Я никогда не забуду всех мельчайших подробностей здешней картины, навсегда запечатлевшейся в моей памяти.
Вся зала была обновлена в это самое утро. Обновление ее состояло в том, что на окнах были повешены новые занавесы; с фортепиано была снята клеенка, бронзовые канделябры были освобождены из окутывавшей их целый год кисеи, и обитые голубым рипсом стулья и кресла нескромно сбросили с себя свой коленкоровые сорочки. Кроме того, почти во всю залу (она же и гостиная) был разостлан огромный английский ковер, принесенный с собою в приданое еще бабушкой. Вдоль одной стены, прямо против двери, на своем подвижном кресле сидела сама бабушка. Старушка была одета в белом пикейном капоте с множеством кружевных обшивок и кругленькими, похожими на горошинки, беленькими же пуговками. На старческой голове бабушки был высокий полуфламандский чепчик с туго накрахмаленными оборками и полосатыми лентами, желтой и ранжевой. Рядом с креслом старушки, в другом кресле, помещался пастор Абель в длинном черном сюртуке и белом галстуке. Возле пастора сидела мадам Норк, тоже в белом платье и с натуральными седыми буклями; у плеча мадам Норк стоял Герман Верман, умытый, вычищенный и долго чесавшийся, но непричесанный, потому что его "дикие" волосы ни за что не хотели ложиться и топорщились по обыкновению во все стороны. На Германе Вермане был светло-коричневый фрак, белый жилет, очень кургузые синие панталоны и красный галстук, едва схватывавший огромнейшие тугие полисоны немилосердно накрахмаленной манишки. Далее сидела Ида Ивановна, Берта Шульц, булочница Шперлинг и ее дочь, наша старая знакомая, подруга Мани, Клара Шперлинг. Кроме пастора и Вермана, все решительно была одеты во все белое, а черненькая Клара Шперлинг смотрела настоящей мухой в сметане.

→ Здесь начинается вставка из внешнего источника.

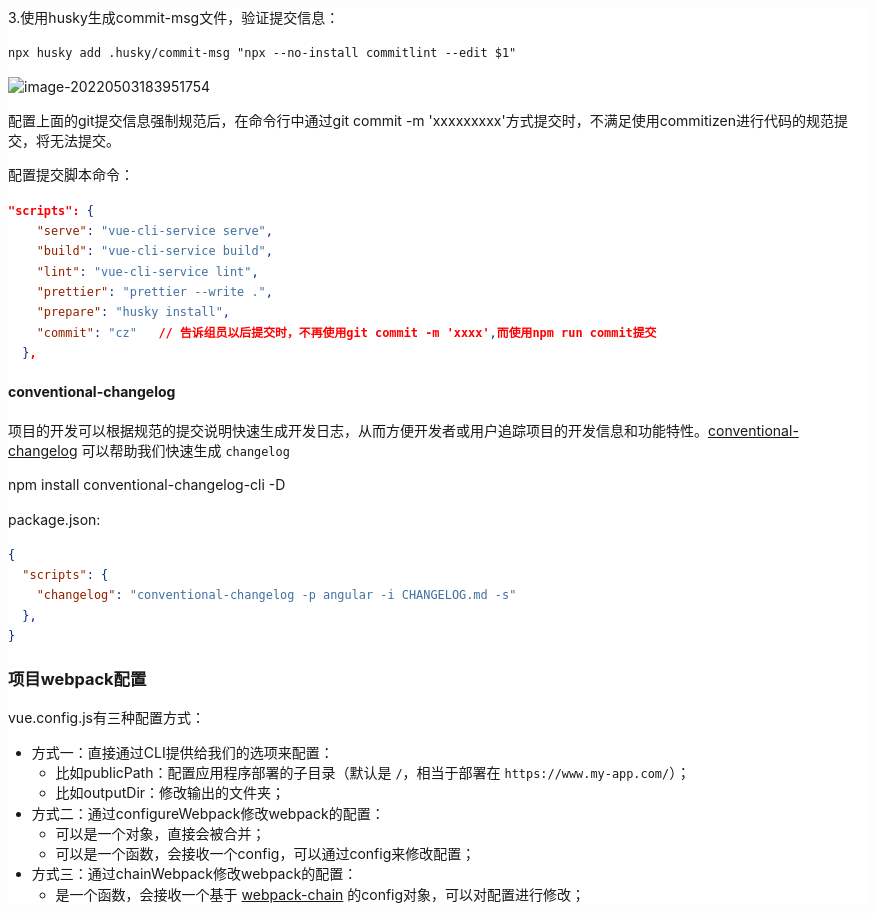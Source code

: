 3.使用husky生成commit-msg文件，验证提交信息：

```shell
npx husky add .husky/commit-msg "npx --no-install commitlint --edit $1"
```

![image-20220503183951754](C:\Users\dukkha\AppData\Roaming\Typora\typora-user-images\image-20220503183951754.png)

配置上面的git提交信息强制规范后，在命令行中通过git commit -m 'xxxxxxxxx'方式提交时，不满足使用commitizen进行代码的规范提交，将无法提交。

配置提交脚本命令：

```json
"scripts": {
    "serve": "vue-cli-service serve",
    "build": "vue-cli-service build",
    "lint": "vue-cli-service lint",
    "prettier": "prettier --write .",
    "prepare": "husky install",
    "commit": "cz"   // 告诉组员以后提交时，不再使用git commit -m 'xxxx',而使用npm run commit提交
  },
```

#### conventional-changelog

项目的开发可以根据规范的提交说明快速生成开发日志，从而方便开发者或用户追踪项目的开发信息和功能特性。[conventional-changelog](https://link.juejin.cn/?target=https%3A%2F%2Fgithub.com%2Fconventional-changelog%2Fcommitlint) 可以帮助我们快速生成 `changelog`

npm install conventional-changelog-cli -D

package.json:

```json
{
  "scripts": {
    "changelog": "conventional-changelog -p angular -i CHANGELOG.md -s"
  },
}
```











### 项目webpack配置

vue.config.js有三种配置方式：

* 方式一：直接通过CLI提供给我们的选项来配置：
  * 比如publicPath：配置应用程序部署的子目录（默认是 `/`，相当于部署在 `https://www.my-app.com/`）；
  * 比如outputDir：修改输出的文件夹；
* 方式二：通过configureWebpack修改webpack的配置：
  * 可以是一个对象，直接会被合并；
  * 可以是一个函数，会接收一个config，可以通过config来修改配置；
* 方式三：通过chainWebpack修改webpack的配置：
  * 是一个函数，会接收一个基于  [webpack-chain](https://github.com/mozilla-neutrino/webpack-chain) 的config对象，可以对配置进行修改；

Маня стояла между бабушкой и пастором, который говорил ей что-то такое, что девушку, видимо, приводило в состояние некоторой ажитации, а у ее старой бабушки выдавливало слезы.
При нашем появлении в дверях пастор и бабушка разом освободили ручки Мани, и девушка, заколыхавшись как кусок белой пены, вышла навстречу нам на середину комнаты.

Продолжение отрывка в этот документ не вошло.